Gözlerimi açtığımda kendimi daha iyi hissediyordum, bacağımdaki ağrıdan eser yoktu sanki. Serumu da çıkartmışlardı, şuan için tek sorun tuhaf hastane kokusuydu. O kadar hastanede çalışmama rağmen alışamamıştım şu kokuya, midemi bulandırıyordu. Sanki ölmüş gibi hissettiren, hayat sevincini yok etmeye yarayan bir kokuydu bu...

Düşüncelere dalmışken doktor Yoon Gi yanında bir doktorla birlikte içeriye girdi. Yoon Gi siyah, dar bir pantolon ve üzerine bol olan bir tişört giyiyordu, yanındaki doktor ise ameliyattan çıkmış gibi görünüyordu. Düşündüğümün aksine Yoon Gi konuşmadı bu sefer. Yanındaki doktor nasıl olduğumu sordu. İyi olduğumu ve ağrılarımın neredeyse yok olduğunu söylediğimde Yoon Gi'nin yüzünde hafif bir tebessüm gördüm.

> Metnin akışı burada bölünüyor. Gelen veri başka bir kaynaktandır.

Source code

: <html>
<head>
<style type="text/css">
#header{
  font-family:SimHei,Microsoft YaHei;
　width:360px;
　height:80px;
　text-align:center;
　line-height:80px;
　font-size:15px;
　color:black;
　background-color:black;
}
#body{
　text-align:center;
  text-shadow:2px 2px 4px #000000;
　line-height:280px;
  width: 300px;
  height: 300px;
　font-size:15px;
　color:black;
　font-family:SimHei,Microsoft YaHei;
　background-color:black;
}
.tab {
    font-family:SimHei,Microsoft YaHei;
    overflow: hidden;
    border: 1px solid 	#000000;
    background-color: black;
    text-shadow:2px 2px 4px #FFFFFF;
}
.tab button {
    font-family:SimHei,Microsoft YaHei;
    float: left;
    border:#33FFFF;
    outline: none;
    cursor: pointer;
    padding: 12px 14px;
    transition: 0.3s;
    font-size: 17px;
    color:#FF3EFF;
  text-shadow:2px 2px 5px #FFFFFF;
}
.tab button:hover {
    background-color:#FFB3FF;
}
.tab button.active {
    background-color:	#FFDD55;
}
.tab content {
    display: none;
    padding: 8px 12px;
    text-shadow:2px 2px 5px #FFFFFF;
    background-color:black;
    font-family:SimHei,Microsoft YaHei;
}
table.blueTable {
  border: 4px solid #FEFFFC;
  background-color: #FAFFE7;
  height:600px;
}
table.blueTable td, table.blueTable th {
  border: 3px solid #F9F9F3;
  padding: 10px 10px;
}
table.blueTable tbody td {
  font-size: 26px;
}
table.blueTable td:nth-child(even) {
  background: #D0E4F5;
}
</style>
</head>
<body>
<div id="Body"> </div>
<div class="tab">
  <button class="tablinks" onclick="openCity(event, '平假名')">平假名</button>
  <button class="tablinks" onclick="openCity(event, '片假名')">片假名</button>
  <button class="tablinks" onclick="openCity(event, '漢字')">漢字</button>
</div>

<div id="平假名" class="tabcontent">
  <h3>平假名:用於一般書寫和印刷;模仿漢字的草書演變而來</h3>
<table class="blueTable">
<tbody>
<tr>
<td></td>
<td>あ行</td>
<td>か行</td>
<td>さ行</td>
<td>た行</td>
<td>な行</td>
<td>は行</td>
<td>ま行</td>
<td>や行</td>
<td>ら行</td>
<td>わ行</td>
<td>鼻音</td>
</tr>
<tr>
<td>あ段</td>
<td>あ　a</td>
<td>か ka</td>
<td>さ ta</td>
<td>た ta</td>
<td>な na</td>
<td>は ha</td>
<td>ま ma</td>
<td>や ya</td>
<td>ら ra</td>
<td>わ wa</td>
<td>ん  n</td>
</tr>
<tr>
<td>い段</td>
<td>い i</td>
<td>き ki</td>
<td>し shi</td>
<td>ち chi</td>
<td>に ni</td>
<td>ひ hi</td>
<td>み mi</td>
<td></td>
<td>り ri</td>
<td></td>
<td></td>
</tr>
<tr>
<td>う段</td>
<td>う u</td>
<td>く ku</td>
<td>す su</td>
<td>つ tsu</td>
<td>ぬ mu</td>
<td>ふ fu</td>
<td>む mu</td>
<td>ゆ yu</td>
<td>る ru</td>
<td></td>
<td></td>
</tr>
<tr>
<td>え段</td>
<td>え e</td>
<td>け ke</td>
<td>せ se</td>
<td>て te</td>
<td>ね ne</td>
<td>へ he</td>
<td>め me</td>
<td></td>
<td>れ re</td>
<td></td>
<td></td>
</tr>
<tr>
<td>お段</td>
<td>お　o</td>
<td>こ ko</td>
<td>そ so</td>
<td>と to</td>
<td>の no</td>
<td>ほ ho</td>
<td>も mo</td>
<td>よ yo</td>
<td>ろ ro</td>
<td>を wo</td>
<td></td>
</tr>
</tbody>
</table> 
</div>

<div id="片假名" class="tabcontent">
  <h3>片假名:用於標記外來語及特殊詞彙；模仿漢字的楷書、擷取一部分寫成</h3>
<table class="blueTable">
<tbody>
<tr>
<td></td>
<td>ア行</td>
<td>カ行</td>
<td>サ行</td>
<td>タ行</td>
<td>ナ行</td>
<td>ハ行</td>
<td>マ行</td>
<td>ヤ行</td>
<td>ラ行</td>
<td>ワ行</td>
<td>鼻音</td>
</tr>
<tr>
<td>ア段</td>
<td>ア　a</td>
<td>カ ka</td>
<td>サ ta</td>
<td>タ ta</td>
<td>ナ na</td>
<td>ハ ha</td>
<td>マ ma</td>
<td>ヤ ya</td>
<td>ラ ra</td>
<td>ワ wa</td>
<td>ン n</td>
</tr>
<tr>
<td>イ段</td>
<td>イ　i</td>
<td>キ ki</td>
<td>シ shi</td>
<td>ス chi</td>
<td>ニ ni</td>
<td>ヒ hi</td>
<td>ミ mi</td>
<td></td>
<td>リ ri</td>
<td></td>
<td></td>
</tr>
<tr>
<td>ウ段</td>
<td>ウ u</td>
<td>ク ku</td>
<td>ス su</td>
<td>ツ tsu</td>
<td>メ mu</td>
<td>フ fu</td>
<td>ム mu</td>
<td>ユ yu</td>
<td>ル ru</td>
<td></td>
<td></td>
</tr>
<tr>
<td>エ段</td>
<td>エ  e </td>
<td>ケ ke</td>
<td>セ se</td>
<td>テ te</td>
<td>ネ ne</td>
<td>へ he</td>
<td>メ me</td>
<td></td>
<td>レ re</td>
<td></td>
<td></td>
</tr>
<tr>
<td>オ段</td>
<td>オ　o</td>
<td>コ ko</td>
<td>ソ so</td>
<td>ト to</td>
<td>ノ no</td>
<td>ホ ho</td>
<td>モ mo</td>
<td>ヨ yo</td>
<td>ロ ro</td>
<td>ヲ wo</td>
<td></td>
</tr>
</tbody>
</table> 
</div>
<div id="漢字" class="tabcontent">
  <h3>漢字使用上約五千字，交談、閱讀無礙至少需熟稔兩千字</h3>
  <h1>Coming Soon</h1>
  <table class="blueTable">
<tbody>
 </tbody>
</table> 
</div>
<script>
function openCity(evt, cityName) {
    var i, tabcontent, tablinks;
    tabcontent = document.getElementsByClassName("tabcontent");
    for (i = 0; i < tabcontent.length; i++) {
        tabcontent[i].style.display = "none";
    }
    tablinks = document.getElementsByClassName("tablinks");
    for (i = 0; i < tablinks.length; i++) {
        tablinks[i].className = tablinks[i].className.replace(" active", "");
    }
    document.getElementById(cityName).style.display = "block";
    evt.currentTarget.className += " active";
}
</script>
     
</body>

Yüzündeki o hafif tebessüm anında kaybolmuştu fakat üzerimde büyük bir etki yarattığı kesindi. Ahh nasıl da yakışıklıydı, Woo Ju'dan sonra beğendiğim ilk erkekti. Sanırım Woo Ju'dan bin kat daha iyiydi... Bu arada doktor sargıyı çıkaracağını söylemişti, Yoon Gi ise kenarda izliyordu.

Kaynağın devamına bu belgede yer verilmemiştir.